Shiro.ini in particular gets checked into code repositories, and it’s not a 
good place for passwords to be.

Current “good practice” is something called “zero trust” and just because the 
system is behind ssh, it doesn’t mean
that a threat actor cannot hack into it some other way, and get the password.

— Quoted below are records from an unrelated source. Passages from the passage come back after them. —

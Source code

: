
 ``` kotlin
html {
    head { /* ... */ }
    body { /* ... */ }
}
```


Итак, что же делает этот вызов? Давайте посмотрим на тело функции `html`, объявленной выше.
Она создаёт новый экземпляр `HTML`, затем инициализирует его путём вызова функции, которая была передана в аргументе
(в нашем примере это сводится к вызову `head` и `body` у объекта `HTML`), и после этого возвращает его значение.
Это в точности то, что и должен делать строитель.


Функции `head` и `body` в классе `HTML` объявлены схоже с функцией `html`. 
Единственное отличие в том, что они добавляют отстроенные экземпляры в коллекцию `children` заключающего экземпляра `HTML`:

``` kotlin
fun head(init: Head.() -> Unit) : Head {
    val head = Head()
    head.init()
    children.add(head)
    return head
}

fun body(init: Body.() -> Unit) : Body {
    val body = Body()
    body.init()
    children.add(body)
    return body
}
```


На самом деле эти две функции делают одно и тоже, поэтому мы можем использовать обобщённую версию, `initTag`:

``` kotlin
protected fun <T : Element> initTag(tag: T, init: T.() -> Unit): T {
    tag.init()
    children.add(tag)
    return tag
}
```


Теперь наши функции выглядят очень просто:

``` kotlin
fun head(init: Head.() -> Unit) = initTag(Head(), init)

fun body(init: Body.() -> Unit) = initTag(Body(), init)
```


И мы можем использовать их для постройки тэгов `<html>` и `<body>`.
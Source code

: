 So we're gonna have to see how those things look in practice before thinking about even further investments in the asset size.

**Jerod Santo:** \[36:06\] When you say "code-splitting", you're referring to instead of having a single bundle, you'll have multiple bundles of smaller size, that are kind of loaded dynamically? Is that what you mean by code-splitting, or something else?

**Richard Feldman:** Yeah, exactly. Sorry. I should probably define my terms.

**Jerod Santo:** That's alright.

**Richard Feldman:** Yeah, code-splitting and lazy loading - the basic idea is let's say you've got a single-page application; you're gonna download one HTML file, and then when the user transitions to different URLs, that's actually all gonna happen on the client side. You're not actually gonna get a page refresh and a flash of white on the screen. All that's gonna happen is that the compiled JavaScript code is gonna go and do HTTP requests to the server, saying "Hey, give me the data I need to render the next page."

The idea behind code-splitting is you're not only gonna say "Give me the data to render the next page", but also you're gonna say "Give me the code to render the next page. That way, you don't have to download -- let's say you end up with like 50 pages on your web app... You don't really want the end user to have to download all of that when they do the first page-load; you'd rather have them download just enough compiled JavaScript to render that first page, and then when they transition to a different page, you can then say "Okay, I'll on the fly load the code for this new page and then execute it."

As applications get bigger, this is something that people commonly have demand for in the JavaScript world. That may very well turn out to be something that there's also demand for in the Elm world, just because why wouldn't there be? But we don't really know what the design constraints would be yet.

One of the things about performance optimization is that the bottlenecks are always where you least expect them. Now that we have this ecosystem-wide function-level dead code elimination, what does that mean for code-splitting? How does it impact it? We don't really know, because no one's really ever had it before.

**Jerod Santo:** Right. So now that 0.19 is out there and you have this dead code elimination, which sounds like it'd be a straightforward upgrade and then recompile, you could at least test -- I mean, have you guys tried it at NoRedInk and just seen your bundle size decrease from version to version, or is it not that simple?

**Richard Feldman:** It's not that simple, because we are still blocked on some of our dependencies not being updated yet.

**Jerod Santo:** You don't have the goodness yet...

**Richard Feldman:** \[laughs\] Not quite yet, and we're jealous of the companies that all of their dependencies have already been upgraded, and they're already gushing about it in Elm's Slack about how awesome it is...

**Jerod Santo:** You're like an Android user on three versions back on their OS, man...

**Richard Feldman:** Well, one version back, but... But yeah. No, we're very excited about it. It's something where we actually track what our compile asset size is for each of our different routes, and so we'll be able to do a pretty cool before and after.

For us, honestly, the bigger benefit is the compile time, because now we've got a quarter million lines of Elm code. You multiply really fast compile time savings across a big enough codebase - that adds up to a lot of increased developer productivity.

Plain-text passwords just open up more security threats that you can possibly 
think of.

> On Sep 2, 2024, at 11:38 AM, Andreas Reichel <andr...@manticore-projects.com> 
> wrote:
> 
> On Mon, 2024-09-02 at 18:31 +0200, Benjamin Marwell wrote:
>> Hello Andreas!
>> 
>> Since current Linux and Unix distributions have environment variables
>> secured from other users nowadays, one way would be to inject them at
>> runtime via ${ENV_VARIABLE_NAME}.
>> 
>> A few examples are in our documentation:
>> https://shiro.apache.org/configuration.html 
>> <https://shiro.apache.org/configuration.html>
>> 
>> Let us know if that works for you.
> 
> You Sir are my hero!
> This works perfectly fine for the audit drones because it gets the ball back 
> into the client's court:
> 
> 1) if they don't want to hard code passwords of those technical user 
> accounts, then provide the System properties when starting the Web 
> Application (which will be so much fun)
> 2) otherwise accept that the password has to be somewhere and secure your 
> server properly against unauthorised access
> 
> Btw, those servers holding this shiro.ini files have SSH password only access 
> with accounts like "admin/admin" 😄
> What a time to be alive.
> 
> Thank you so much for prompt round turn and cheers!